All that should come back is the lines of the data below from the one containing "# 八、LWR 具体推导过程" to the one containing "点吸引子系统的非线性力定义为：", inclusive, exactly as they stand.

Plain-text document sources
== == ==

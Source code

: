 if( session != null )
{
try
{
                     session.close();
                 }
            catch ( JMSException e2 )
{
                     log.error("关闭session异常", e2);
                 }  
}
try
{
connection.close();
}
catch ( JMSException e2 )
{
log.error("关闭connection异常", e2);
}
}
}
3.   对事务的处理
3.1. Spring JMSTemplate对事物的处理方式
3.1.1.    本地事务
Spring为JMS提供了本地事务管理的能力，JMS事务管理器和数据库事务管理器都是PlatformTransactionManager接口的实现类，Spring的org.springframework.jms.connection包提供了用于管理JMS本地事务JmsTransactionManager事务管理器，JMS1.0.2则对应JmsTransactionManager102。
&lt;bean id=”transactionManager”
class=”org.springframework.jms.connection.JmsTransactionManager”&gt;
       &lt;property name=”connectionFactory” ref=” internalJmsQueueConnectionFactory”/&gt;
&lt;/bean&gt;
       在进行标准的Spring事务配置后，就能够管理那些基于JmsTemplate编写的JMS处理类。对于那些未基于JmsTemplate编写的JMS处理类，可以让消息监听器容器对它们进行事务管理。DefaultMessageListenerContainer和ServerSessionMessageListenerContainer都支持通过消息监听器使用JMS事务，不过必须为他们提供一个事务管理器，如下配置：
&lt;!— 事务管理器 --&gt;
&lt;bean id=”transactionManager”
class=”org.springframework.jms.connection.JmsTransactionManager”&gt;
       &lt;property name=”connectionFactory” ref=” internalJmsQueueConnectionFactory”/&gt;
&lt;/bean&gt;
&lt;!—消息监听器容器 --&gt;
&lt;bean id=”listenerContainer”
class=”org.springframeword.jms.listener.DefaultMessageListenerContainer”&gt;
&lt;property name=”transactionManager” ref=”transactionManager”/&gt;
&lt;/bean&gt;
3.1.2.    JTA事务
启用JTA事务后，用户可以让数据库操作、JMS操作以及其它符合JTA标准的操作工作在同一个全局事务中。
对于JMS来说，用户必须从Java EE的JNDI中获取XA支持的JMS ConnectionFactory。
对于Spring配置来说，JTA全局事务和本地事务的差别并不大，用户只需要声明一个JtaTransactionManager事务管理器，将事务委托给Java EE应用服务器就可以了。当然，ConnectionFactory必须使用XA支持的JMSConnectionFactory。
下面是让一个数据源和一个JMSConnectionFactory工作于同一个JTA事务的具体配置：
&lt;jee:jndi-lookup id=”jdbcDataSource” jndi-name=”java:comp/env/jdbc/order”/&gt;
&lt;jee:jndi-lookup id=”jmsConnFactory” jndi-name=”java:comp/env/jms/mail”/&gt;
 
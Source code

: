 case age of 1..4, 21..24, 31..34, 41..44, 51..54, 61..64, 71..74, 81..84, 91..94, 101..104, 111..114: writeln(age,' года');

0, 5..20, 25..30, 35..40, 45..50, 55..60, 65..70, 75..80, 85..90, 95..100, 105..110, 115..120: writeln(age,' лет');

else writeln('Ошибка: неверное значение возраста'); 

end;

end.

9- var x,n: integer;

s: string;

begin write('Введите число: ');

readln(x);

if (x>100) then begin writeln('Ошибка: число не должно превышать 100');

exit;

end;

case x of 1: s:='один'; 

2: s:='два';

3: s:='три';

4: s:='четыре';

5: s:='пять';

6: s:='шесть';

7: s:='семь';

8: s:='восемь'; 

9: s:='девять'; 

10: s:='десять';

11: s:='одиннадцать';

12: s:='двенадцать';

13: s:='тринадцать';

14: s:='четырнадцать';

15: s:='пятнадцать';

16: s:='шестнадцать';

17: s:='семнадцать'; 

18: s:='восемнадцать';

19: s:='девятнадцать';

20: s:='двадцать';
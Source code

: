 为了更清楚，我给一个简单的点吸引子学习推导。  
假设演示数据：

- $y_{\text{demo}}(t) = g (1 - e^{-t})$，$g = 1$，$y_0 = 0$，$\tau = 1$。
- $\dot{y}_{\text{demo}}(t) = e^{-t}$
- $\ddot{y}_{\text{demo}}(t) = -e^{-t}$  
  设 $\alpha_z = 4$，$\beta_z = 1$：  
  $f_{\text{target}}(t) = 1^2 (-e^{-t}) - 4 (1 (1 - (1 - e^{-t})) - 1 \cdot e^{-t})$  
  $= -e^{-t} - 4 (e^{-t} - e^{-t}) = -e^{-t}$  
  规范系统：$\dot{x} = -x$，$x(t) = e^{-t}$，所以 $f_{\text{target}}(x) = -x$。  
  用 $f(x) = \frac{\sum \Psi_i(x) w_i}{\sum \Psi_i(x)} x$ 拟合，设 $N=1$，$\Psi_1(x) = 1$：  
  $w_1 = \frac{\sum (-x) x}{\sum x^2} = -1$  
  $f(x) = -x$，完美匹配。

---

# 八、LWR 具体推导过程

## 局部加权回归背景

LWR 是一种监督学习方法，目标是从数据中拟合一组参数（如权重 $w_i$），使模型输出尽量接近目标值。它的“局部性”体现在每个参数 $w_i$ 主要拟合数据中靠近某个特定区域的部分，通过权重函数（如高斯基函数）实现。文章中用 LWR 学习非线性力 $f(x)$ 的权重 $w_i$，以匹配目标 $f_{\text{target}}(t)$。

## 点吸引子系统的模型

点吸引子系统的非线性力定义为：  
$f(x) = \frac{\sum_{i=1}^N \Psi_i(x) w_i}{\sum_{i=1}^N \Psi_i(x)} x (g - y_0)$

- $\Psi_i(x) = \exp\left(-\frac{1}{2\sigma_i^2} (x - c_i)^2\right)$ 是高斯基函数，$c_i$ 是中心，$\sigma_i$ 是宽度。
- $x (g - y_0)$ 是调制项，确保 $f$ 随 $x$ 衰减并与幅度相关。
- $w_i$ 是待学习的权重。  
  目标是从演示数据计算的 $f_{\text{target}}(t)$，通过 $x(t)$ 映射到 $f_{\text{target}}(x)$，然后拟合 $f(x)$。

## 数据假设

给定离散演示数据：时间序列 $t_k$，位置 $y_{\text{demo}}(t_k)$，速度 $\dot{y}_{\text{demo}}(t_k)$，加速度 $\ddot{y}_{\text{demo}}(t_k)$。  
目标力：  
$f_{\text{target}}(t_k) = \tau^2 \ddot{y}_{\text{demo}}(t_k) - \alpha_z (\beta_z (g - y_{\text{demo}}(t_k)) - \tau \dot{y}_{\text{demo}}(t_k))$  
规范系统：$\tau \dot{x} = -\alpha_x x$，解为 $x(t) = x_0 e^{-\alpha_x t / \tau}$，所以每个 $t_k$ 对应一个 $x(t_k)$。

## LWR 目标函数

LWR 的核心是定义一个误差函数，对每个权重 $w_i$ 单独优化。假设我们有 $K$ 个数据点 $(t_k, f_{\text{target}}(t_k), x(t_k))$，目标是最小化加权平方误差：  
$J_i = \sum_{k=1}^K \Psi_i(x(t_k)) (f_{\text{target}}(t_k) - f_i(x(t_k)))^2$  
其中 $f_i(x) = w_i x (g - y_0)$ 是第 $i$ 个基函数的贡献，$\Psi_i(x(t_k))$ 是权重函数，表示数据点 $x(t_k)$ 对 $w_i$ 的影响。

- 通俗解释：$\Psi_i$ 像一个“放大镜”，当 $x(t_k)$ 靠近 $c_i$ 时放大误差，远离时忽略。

== == ==

**SOLUTION**.
# 八、LWR 具体推导过程

## 局部加权回归背景

LWR 是一种监督学习方法，目标是从数据中拟合一组参数（如权重 $w_i$），使模型输出尽量接近目标值。它的“局部性”体现在每个参数 $w_i$ 主要拟合数据中靠近某个特定区域的部分，通过权重函数（如高斯基函数）实现。文章中用 LWR 学习非线性力 $f(x)$ 的权重 $w_i$，以匹配目标 $f_{\text{target}}(t)$。

## 点吸引子系统的模型

点吸引子系统的非线性力定义为：  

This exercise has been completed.